C'était pour moi une sensation délicieuse comparable à celle que me procuraient le boire, lorsque j'avais soif, le manger, lorsque j'avais faim, le dormir, lorsque j'avais sommeil. Un plaisir basique sinon nécessaire que personne encore ne m'avait donné l'occasion de satisfaire, mes pérégrinations ne m'ayant pas octroyé le loisir de me construire une vie sociale, ni d'assouvir l'instinct grégaire auquel seul l'ascète échappe.
Bien que j'en eusse goûté quelques avantages, je n'avais pu m'habituer tout à fait à ma vie errante et sans attaches qui ne m'avait offert jusque-là qu'insécurité et solitude. Ce moment fut d'une douceur qu'il ne m'avait encore jamais été donné de vivre.
J'avais offert à Alcmène mon amitié, j'habitais un lieu confortable, douillet même, mon travail m'épanouissait. Que demander de plus ?
Mais, me direz-vous, comment se pouvait-il qu'un tel état eût pu me suffire ? Vous me connaissez assez maintenant pour me savoir insatiable, et une vie feutrée n'eût point nourri mes aspirations. Quand bien même j'aurais pu calmer mes appétits, il y serait toujours resté quelque soif qu'il eût fallu apaiser.
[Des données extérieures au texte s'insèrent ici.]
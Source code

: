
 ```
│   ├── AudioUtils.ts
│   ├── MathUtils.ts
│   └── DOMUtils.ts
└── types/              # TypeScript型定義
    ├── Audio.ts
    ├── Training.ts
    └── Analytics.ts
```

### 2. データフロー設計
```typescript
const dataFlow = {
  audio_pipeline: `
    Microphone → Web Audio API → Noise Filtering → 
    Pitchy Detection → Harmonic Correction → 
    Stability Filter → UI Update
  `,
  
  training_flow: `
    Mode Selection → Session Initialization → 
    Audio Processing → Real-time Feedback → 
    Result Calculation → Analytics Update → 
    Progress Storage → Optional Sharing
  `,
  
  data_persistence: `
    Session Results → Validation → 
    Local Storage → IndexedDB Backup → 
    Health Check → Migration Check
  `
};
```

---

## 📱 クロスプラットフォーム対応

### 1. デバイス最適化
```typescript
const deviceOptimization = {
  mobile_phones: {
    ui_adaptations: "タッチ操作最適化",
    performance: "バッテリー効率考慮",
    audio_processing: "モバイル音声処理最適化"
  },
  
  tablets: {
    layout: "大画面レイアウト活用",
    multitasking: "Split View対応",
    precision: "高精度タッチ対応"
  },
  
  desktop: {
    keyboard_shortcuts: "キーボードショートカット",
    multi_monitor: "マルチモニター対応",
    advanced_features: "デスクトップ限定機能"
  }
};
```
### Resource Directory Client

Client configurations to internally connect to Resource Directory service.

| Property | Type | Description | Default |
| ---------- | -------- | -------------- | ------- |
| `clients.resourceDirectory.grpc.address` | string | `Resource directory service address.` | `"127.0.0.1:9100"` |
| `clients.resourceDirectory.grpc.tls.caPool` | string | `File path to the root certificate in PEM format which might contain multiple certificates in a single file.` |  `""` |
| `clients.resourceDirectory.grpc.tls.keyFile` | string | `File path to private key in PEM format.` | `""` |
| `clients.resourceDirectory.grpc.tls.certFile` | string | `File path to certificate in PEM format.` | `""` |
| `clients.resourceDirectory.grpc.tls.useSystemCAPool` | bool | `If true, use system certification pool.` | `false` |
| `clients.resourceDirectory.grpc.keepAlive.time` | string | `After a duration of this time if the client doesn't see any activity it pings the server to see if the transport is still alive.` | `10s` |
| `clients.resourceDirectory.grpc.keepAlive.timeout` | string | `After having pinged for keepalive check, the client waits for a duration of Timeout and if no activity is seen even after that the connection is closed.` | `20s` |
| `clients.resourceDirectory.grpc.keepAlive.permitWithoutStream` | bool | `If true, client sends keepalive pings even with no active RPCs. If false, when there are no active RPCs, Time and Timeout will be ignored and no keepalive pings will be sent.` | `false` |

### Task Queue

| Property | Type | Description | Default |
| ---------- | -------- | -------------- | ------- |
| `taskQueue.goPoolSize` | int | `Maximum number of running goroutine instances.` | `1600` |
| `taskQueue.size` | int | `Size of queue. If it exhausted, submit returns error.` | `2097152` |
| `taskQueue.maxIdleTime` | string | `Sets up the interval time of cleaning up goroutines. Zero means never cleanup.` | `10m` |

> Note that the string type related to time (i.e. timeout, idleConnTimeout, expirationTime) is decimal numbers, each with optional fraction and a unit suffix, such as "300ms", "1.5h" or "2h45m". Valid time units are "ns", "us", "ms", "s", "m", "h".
Le Paradis perdu donne, au désir inassouvi, une amertume qui ne s'adoucira jamais.
« À quoi rêves-tu donc ? s'enquit Alcmène en me voyant si profondément plongée dans mes réflexions. N'es-tu point contente d'avoir su si bien conquérir notre clientèle ?
—La reconnaissance du ventre est éphémère et il faut, pour qu'elle perdure, renouveler les petits plats à chaque fois que l'appétit revient, soupirai-je. »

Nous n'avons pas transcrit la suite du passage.